Joseph Errington
Professor of Anthropology
Joe Errington, B.A. Wesleyan University, Ph.D. University of Chicago, faculty member at Yale since 1982: You are widely known as the most rigorous and subtle analyst to apply the tools of anthropological linguistics to Javanese, one of the most linguistically complex languages in Southeast Asia. You also pioneered the application of semiotics to analyzing speech styles and modes of interaction, and you have shown how political and social contexts of language use can reveal how languages change over time.
Your surgically precise questions at scholarly presentations cut through performative empty speech, deflating too-lofty conjectures. You never shied away from correcting misunderstandings of Javanese linguistic practice, even challenging Clifford Geertz’s oversimplifications when he was perhaps America’s most famous anthropologist. But Geertz, and the brilliant but equally demanding linguistic anthropologist Michael Silverstein, had nothing but praise for your ethnographically nuanced sociolinguistics of Javanese.
Your work spans topics including courtly life, linguistic etiquette, language interaction, and national and language politics. Your recent volume, Other Indonesians: Nationalism in an Unnative Language, published in 2022, offers the most comprehensive analysis to date on the role played by Indonesia’s national language in post-colonial nationalism.

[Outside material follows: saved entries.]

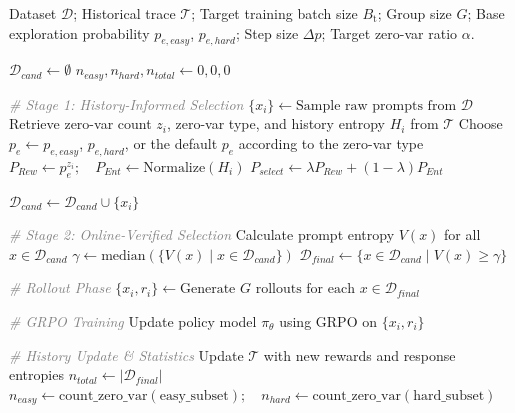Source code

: \begin{algorithm}[t]
\caption{Training Iteration in HIVE}
\label{alg:hive-training}
\begin{algorithmic}[1]
    \REQUIRE Dataset $\mathcal{D}$; Historical trace $\mathcal{T}$; Target training batch size $B_{\text{t}}$; Group size $G$; Base exploration probability $p_{e,easy}$, $p_{e,hard}$; Step size $\Delta p$; Target zero-var ratio $\alpha$.
    
    \STATE $\mathcal{D}_{cand} \gets \emptyset$
    \STATE $n_{easy}, n_{hard}, n_{total} \gets 0, 0, 0$
    
    \STATE \textcolor{gray}{\textit{\# Stage 1: History-Informed Selection}}
    \REPEAT
        \STATE $\{x_i\} \gets \text{Sample raw prompts from } \mathcal{D}$
            \STATE Retrieve zero-var count $z_i$, zero-var type, and history entropy $H_i$ from $\mathcal{T}$
            \STATE Choose $p_e \gets p_{e,easy}$, $p_{e,hard}$, or the default $p_e$ according to the zero-var type
            \STATE $P_{Rew} \gets p_e^{z_i}; \quad P_{Ent} \gets \text{Normalize}(H_i)$
            \STATE $P_{select} \gets \lambda P_{Rew} + (1-\lambda) P_{Ent}$
            
                \STATE $\mathcal{D}_{cand} \gets \mathcal{D}_{cand} \cup \{x_i\}$
            \ENDIF
        \ENDFOR

    \STATE \textcolor{gray}{\textit{\# Stage 2: Online-Verified Selection}} %
    \STATE Calculate prompt entropy $V(x)$ for all $x \in \mathcal{D}_{cand}$
    \STATE $\gamma \gets \text{median}(\{V(x) \mid x \in \mathcal{D}_{cand}\})$
    \STATE $\mathcal{D}_{final} \gets \{x \in \mathcal{D}_{cand} \mid V(x) \geq \gamma\}$

    \STATE \textcolor{gray}{\textit{\# Rollout Phase}}
    \STATE $\{x_i, r_i\} \gets \text{Generate } G \text{ rollouts for each } x \in \mathcal{D}_{final}$

    \STATE \textcolor{gray}{\textit{\# GRPO Training}}
    \STATE Update policy model $\pi_\theta$ using GRPO on $\{x_i, r_i\}$
    
    \STATE \textcolor{gray}{\textit{\# History Update \& Statistics}}
    \STATE Update $\mathcal{T}$ with new rewards and response entropies
    \STATE $n_{total} \gets |\mathcal{D}_{final}|$
    \STATE $n_{easy} \gets \text{count\_zero\_var}(\text{easy\_subset}); \quad n_{hard} \gets \text{count\_zero\_var}(\text{hard\_subset})$


\end{algorithmic}
\end{algorithm}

You once nearly perished from a bout of dengue fever incurred during one of your research trips, but colleagues express even greater wonder at how you survived the full range of Yale’s most taxing administrative duties, including long and effective service as the Department of Anthropology’s Director of Graduate Studies and two pivotal and longer-than-average terms as chair of the Council on Southeast Asian Studies. You funded a faculty slot, hired full-time lectors in Indonesian and Vietnamese, and found a curator for the Yale Art Gallery’s Indo-Pacific collection. You even made possible the purchase of a Gamelan Suprabanggo, whose gongs and metallophones will thrill Yale for generations to come. Today it sounds in grateful celebration of you.